De temps à autre, une nouvelle problématique émerge et requiert un examen minutieux et une réflexion approfondie. Certaines questions sont si impératives qu’il est justifié que les chrétiens se réunissent pour en discuter et se mettre d’accord sur ce qui est vrai et ce qui est faux. Mais la plupart des vraies questions de «ligne continentale de partage des eaux» ont été réglées depuis longtemps. Nous faisons donc bien de nous ancrer dans la longue histoire de l’Église chrétienne, de ses credo et de ses confessions. La plupart des positions théologiques qui doivent nous diviser ont déjà été déterminées il y a longtemps et ont fait l’objet d’un accord entre des siècles de croyants. La plupart des autres questions exigent de la patience, du temps et de la persuasion plutôt que de la précipitation, de la censure et de la séparation.

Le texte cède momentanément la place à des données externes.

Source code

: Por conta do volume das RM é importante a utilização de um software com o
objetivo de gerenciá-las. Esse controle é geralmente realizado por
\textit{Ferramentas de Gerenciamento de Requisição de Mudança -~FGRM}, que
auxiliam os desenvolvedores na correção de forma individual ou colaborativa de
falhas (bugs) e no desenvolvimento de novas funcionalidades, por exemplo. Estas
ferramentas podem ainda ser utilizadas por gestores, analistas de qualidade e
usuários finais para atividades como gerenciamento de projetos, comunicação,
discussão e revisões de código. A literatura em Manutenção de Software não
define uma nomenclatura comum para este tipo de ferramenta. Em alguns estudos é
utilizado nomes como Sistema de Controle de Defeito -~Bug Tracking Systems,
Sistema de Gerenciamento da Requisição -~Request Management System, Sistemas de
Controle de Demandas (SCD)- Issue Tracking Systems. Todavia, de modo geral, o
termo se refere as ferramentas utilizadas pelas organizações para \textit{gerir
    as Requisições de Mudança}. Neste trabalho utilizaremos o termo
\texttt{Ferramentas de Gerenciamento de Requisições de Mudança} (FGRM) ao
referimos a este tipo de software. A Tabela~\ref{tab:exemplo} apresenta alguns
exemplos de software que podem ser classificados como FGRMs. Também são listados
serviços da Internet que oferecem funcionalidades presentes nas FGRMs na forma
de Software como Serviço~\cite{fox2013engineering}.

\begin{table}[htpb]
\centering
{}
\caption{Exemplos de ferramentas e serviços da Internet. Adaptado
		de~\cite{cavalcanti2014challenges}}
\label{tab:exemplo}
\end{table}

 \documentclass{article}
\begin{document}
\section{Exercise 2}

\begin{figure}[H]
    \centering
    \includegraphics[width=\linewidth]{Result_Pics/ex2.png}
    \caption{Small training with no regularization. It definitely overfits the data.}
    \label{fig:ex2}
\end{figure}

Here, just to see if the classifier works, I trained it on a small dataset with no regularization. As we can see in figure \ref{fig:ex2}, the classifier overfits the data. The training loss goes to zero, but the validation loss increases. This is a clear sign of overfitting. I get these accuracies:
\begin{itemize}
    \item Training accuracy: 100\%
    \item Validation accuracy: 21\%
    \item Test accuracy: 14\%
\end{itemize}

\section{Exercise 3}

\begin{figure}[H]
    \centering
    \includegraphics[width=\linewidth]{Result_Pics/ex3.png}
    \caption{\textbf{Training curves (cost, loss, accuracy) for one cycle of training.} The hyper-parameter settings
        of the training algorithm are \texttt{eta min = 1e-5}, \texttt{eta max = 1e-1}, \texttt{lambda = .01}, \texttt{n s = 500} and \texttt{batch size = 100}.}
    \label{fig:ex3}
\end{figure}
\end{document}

En attendant, la grande question aujourd’hui est de savoir si le peuple de Dieu sera saint et uni: dirons-nous la vérité avec amour, et aimerons-nous conformément à la vérité? Il s’agit de savoir si nous serons conduits par l’Esprit à travers la Parole ou si nous serons conduits par des individus au caractère mal affermi à travers les médias numériques. Nombreux sont ceux qui créeront de nouvelles divisions ou aggraveront celles qui existent déjà au nom du Christ, mais qui agiront plutôt pour leur propre bien en s’enrichissant ou étendant leur influence. Trop de programmes d’églises sont établis par des personnes qui suivent le dessein du diable – son agenda pour instaurer le chaos, la division et la séparation.

Le grand génie de Satan a toujours été de placer ses agents au sein de l’Église. Alors que nous gardons un œil vigilant sur le monde et la culture, ils parviennent souvent à ravager les croyants dans notre dos. L’avertissement de Paul aux anciens d’Éphèse devrait nous faire réfléchir et renforcer notre vigilance: «Il s’élèvera du milieu de vous des hommes qui enseigneront des choses tortueuses, pour entraîner les disciples après eux» (Actes 20.30). Je vous demande, pour votre bien-être spirituel, pour l’unité de l’Église du Christ et pour donner le meilleur de nous-mêmes à la mission que le Christ nous a confiée, de vous attendre à ce que le pire de nos ennemis vienne de l’intérieur. Il est très probable qu’ils se fassent passer pour des anges de lumière… ou pour des experts du discernement (2 Corinthiens 11.14).